Thomas Graves, 1st Baron Graves
|Born||23 October 1725|
|Died||9 February 1802 (aged 76)|
|Allegiance||Kingdom of Great Britain|
|Commands held||North American Station|
|Battles/wars||Seven Years' War|
American War of Independence
French Revolutionary Wars
Admiral Thomas Graves, 1st Baron Graves, KB (23 October 1725 – 9 February 1802) was a British officer of the Royal Navy and a colonial official. He served in the Seven Years' War and the American War of Independence. He was also the Commodore-Governor of Newfoundland for a period of time.
Born in England in October 1725, Graves was the second son of Rear-Admiral Thomas Graves of Thanckes in Cornwall.
Graves' first military experience was as a volunteer with Commodore Henry Medley's crew around 1740. He was promoted to lieutenant in 1743, and captain in 1755. In the first year of the Seven Years' War, Graves failed to confront a French ship which gave challenge. He was tried by court-martial for not engaging his ship, and reprimanded. Graves became Commodore-Governor of Newfoundland in 1761 and given the duty of convoying the seasonal fishing fleet from England to the island. In 1762 he learned that French ships had captured St. John's. Graves, Admiral Alexander Colville and Colonel William Amherst retook the port city.

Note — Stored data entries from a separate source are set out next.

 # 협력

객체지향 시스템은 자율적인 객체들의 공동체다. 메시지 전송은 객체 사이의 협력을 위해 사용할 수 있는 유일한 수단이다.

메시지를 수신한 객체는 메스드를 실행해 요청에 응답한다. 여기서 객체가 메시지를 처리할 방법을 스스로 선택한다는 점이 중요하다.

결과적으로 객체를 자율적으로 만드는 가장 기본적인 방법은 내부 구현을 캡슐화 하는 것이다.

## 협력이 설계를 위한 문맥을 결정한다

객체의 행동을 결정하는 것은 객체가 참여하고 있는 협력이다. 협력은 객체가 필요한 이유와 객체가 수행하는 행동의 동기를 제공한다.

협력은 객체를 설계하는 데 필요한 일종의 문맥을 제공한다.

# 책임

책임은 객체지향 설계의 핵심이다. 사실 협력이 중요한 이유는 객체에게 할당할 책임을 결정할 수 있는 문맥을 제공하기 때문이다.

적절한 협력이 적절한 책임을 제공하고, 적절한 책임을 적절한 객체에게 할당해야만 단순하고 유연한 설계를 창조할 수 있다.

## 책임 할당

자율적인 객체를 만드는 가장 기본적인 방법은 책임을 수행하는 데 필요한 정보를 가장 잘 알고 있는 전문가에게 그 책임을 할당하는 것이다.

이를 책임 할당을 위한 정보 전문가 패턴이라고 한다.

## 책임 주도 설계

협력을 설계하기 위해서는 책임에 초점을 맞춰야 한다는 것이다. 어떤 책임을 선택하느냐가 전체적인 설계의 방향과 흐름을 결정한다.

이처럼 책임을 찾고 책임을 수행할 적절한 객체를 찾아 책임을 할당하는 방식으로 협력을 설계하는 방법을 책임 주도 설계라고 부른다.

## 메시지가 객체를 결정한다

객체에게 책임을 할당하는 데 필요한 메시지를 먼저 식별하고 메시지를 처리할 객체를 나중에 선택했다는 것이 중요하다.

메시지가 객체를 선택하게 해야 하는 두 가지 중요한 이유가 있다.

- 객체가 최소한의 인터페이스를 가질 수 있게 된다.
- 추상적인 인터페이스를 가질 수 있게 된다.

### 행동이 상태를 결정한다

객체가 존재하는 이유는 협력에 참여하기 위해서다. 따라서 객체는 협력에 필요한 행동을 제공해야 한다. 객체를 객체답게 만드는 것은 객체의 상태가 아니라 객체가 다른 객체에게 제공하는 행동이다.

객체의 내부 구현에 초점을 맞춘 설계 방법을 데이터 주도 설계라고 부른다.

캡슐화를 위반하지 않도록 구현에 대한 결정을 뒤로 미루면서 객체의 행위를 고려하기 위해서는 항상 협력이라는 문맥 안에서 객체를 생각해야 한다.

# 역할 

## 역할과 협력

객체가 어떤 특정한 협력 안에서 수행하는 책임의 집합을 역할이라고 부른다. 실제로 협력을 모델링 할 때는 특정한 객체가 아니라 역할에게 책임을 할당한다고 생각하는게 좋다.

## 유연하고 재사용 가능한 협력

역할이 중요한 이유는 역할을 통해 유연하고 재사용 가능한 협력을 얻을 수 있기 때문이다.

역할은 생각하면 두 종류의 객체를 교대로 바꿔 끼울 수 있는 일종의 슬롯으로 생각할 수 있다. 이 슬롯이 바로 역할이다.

With the end of the Seven Years' War, Labrador came under his responsibility as French fishing fleets returned to the French Shore and St. Pierre and Miquelon. Graves strictly enforced the treaties to the extent that the French government protested. Graves' governorship ended in 1764. He returned to active service during the American War of Independence and became commander-in-chief of the North American Squadron in 1781. when Mariot Arbuthnot returned home.

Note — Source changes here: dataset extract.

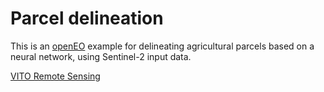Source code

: # Parcel delineation
This is an [openEO](https://openeo.org/) example for delineating agricultural parcels based on a neural network, using Sentinel-2 input data.

[VITO Remote Sensing](https://remotesensing.vito.be)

During the American Revolution, his fleet was defeated by the Comte de Grasse in the Battle of the Chesapeake at the mouth of Chesapeake Bay on 5 September 1781, leading to the surrender of Lord Cornwallis at Yorktown.

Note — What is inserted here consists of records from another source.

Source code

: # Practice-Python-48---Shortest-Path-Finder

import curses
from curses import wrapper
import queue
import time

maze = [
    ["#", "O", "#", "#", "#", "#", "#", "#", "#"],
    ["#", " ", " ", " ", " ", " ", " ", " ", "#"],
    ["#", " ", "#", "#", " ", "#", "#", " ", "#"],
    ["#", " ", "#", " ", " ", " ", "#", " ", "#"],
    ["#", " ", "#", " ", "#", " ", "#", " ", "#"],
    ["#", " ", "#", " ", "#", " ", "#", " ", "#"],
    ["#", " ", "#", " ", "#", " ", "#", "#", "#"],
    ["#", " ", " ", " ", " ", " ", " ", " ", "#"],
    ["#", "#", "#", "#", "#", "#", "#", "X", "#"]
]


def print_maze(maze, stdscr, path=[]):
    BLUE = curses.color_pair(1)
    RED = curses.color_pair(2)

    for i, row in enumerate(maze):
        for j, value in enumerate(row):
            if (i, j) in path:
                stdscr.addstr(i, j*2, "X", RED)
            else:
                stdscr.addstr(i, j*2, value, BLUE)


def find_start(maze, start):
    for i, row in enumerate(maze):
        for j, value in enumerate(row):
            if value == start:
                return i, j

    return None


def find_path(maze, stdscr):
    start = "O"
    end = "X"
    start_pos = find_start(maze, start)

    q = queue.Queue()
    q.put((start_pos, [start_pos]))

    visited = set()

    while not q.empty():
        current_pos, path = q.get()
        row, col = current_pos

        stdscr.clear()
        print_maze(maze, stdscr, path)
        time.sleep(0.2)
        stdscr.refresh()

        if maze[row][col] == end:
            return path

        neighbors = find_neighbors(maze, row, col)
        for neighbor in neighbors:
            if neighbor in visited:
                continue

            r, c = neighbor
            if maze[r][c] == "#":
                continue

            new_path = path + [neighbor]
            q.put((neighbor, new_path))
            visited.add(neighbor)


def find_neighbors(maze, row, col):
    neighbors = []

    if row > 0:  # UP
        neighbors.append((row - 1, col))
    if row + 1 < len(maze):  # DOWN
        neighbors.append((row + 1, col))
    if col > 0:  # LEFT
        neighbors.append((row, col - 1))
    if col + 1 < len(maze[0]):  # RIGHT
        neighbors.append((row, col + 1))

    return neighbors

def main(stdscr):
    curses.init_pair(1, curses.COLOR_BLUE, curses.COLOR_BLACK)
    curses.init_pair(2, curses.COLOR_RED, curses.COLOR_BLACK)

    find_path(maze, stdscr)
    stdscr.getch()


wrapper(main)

In September 1782, a fleet under his command was caught in a violent storm off the banks of Newfoundland. The captured French ships from the Battle of the Saintes Ville de Paris (110 guns) and HMS Glorieux (74 guns), and the British ships HMS Ramillies (74 guns) and Centaur (74 guns) foundered, along with other merchant ships, with the loss of 3,500 lives. In 1786 Graves became Commander-in-Chief, Plymouth.
With the French Revolutionary Wars, Graves was second in command to Admiral Richard Howe at the British victory over the French at the Battle of the Glorious First of June 1794. Graves became a full admiral and was awarded an Irish peerage as Baron Graves, of Gravesend in the County of Londonderry.
Lord Graves married Elizabeth, daughter of William Peere Williams, in 1771. The couple had a son, Thomas, in 1775. Following several battle injuries, Graves retired to his Devon estate in 1794, and died in February 1802, aged 76.